Frontier School Division now has a strategic educational plan, “Charting the Future”. This document provides a mandated and broad framework for schools by outlining the key strategic goals of the Division. Through this plan, English Language Arts, Mathematics, Native Studies and Character Education are mandated and a variety of programs, including Fine Arts, Adult Education, and Work Education supplement the mandated programs.

Access to high school education has also expanded greatly. In addition to the high school established in 1965 at Cranberry Portage, there are now 12 high schools that graduate students in the Division. Students also have access to a home placement program operated by the Division.

Communities and Facilities

The geographical scope of the original mandate has also expanded over the years. The Division continues to serve northern and remote communities but now includes children in central Manitoba and in unorganized territory, as well as many First Nation communities and several formerly independent school districts. Students continue to be of primarily First Nation or Metis descent although in some communities the majority of the students are non-aboriginal.

There are presently 13 First Nation communities in which Frontier School Division provides educational services. “Educational Agreements” with each First Nation define these services which are provided to approximately 50% of the students in Frontier School Division.

Wherever Frontier schools are located, they are similar in appearance to schools elsewhere in the province. The schools are located in well-equipped, modern buildings with all the necessary materials and resources.


When Frontier School Division was formed in 1965, it was a large, unique and complex school division. Today, in 2009, the Division may be described in the same way. No other school division in the province has the distinct characteristics of Frontier School Division. These characteristics provide the Division with many challenges and, at the same time, many opportunities. Some of these distinct characteristics include the Division’s vast geography, its community-based and three-tiered governance system, the diverse communities and people, the unique partnerships with First Nations and other groups and the Division’s complex financial system.
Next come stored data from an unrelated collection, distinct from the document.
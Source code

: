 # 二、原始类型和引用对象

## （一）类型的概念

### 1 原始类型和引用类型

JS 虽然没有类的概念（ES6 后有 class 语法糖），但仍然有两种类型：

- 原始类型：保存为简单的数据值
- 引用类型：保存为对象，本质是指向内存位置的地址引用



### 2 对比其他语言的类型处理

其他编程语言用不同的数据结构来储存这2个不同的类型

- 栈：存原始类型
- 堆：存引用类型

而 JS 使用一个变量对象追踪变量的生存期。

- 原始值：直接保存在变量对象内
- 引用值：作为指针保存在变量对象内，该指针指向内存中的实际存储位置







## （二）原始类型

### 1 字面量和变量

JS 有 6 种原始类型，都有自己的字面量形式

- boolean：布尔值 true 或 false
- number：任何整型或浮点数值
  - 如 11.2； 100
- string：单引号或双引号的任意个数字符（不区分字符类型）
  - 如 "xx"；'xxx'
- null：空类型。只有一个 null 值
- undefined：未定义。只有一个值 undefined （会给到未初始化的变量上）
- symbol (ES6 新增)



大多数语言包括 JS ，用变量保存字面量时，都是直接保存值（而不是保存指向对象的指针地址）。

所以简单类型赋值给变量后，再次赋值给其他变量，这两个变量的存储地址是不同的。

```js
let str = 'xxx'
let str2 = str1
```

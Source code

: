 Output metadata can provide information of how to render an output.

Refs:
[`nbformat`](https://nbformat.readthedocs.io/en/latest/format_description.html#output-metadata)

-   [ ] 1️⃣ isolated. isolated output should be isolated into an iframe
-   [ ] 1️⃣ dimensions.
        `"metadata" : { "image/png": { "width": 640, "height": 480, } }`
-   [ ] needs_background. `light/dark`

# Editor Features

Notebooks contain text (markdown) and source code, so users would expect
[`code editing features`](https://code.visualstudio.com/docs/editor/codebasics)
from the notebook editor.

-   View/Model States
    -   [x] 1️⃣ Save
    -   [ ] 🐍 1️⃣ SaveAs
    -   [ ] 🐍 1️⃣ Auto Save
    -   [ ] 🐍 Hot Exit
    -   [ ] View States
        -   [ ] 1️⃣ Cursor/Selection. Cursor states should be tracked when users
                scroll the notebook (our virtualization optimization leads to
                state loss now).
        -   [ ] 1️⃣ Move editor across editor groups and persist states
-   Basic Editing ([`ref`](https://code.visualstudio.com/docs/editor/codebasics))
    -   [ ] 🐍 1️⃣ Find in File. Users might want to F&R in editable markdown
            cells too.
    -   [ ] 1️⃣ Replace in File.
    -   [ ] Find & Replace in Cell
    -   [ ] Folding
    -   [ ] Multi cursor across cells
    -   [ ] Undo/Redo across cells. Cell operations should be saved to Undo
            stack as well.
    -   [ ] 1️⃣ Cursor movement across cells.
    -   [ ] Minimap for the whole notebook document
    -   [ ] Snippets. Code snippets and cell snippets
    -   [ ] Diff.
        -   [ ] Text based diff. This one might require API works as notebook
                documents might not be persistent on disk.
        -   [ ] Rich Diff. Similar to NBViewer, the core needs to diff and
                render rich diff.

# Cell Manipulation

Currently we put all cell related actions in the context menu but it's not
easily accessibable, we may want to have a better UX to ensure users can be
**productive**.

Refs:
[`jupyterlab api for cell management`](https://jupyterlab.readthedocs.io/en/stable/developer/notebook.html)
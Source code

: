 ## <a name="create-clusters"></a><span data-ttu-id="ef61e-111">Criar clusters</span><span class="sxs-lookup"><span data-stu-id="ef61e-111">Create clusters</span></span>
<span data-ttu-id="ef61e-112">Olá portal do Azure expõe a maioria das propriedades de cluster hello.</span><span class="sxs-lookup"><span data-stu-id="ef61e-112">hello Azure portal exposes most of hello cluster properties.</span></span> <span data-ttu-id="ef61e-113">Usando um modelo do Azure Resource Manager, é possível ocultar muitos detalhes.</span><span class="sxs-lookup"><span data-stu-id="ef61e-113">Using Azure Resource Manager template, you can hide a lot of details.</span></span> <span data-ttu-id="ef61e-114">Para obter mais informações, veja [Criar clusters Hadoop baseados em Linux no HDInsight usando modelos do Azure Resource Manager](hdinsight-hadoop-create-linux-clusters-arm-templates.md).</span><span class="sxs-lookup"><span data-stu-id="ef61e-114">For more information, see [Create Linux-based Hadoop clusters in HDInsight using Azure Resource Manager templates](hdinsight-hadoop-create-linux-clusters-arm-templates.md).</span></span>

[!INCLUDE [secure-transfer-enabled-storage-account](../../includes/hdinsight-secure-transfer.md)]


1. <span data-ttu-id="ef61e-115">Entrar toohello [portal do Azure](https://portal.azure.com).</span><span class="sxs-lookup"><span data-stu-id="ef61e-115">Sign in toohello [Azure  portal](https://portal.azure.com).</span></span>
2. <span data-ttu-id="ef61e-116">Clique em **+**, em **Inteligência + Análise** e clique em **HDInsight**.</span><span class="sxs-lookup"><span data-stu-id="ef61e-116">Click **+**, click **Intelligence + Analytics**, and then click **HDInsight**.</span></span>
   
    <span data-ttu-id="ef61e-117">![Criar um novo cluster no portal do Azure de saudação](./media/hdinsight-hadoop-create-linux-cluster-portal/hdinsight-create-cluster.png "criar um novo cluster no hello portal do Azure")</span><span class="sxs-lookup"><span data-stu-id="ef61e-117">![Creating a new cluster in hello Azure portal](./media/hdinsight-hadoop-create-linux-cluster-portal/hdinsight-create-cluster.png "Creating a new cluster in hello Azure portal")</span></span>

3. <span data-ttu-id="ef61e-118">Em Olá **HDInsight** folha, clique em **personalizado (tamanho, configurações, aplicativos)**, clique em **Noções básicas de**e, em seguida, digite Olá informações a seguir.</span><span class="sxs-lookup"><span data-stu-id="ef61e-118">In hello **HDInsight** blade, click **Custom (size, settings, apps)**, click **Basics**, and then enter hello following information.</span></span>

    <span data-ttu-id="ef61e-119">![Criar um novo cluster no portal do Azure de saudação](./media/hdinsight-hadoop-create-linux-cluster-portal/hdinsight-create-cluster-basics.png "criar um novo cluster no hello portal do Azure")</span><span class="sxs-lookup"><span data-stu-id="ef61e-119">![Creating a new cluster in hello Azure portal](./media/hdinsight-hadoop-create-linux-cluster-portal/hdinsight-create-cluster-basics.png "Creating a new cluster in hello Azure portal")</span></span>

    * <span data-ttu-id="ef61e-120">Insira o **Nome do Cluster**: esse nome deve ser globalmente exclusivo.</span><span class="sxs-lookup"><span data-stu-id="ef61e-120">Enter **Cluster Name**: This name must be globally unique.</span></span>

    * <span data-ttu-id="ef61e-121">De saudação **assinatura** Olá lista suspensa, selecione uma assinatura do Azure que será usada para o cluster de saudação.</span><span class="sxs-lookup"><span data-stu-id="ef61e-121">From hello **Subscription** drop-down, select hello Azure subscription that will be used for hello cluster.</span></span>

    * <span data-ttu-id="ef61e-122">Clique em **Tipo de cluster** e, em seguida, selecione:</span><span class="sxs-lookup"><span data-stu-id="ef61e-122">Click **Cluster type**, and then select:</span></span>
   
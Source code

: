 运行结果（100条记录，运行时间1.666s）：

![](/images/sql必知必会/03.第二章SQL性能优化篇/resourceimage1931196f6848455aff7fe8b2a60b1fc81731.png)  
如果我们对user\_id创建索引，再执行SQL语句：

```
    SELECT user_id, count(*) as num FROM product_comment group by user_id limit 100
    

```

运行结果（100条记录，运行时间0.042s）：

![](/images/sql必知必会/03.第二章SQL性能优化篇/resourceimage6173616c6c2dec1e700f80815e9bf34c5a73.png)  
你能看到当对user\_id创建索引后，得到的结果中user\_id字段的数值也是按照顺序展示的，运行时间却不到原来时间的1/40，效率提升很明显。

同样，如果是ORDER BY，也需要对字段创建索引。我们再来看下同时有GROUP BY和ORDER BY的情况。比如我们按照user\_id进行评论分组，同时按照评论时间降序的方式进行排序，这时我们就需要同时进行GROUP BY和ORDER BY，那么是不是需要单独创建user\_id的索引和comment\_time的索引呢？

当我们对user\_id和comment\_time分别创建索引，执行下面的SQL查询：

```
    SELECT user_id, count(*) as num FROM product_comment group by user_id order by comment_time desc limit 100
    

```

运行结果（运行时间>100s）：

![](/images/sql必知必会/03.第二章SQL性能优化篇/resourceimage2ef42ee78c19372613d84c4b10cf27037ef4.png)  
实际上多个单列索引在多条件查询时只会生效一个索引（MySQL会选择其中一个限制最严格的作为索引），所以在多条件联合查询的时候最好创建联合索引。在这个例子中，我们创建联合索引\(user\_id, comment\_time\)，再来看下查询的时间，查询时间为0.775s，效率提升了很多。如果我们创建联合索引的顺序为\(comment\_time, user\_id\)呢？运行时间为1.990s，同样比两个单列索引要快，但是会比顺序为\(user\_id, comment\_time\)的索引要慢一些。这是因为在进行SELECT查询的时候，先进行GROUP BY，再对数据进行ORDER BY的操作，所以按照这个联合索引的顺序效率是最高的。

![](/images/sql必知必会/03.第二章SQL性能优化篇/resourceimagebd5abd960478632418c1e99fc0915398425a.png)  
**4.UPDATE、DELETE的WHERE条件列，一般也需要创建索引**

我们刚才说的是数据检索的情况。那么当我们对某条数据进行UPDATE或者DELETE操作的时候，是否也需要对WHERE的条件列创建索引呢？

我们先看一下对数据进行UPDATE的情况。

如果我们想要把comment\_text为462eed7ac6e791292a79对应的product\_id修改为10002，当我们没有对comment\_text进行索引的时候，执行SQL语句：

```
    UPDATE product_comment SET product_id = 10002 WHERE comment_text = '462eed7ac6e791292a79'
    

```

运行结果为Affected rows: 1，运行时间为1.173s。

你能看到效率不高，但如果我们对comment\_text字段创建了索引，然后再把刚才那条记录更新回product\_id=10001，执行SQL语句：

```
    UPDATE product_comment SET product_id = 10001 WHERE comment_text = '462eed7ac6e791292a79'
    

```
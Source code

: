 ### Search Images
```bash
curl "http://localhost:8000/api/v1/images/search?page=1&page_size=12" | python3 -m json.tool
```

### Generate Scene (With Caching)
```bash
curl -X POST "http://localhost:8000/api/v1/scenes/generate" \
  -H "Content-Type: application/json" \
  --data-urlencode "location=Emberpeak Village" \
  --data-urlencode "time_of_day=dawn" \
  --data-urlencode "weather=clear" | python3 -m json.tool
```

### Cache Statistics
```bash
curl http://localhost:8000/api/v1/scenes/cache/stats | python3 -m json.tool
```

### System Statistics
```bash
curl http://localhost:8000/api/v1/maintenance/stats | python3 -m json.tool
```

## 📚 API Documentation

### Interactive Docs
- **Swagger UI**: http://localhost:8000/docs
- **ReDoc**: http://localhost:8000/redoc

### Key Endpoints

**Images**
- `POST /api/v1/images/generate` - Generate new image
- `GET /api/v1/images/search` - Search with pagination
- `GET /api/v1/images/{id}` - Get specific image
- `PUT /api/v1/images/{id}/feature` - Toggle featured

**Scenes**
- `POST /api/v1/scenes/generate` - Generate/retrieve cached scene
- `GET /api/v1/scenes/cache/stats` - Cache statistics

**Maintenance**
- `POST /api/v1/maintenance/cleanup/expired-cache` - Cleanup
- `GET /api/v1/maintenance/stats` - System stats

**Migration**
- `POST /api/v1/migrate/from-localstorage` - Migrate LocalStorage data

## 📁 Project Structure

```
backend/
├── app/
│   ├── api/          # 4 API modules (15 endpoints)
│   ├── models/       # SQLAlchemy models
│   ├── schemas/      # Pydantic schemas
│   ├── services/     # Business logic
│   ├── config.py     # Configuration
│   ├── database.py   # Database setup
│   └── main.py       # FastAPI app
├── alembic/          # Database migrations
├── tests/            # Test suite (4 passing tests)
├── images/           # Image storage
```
Frontier School Division is vast and spans approximately 75% of the land mass of the province of Manitoba. This vastness provides many rich opportunities for students, including access to a wide variety of outdoor educational activities, travel to new and sometimes remote parts of the province, and participation in school events such as Frontier Games.

Frontier’s governance system provides a real voice at the grassroots level. Parents, community members and local leaders have the opportunity for their voices to be heard by the Division through local and area committees and the Board of Trustees.

The diverse communities that comprise Frontier School Division are one of its strengths. Cultural activities and programs reflecting this diversity enhance students’ knowledge and awareness of their own and other cultures.

Formal partnerships within the Division involve First Nation communities and organizations such as Manitoba Hydro. Elected Chiefs and Councils, organizational leaders, and the Division all work together as partners in the education of our students. As well, the Division continues to work positively and proactively with the provincial and federal governments on behalf of all students within the Division.

The Division’s complex financial system involves components beyond those found in most school systems across Canada. The Division’s system includes funding from provincial grants, local taxation, Indian and Northern Affairs Canada, First Nations, and organizations such as Manitoba Hydro. Staff members work closely and cooperatively with all partners who contribute to and participate in the Division’s financial system.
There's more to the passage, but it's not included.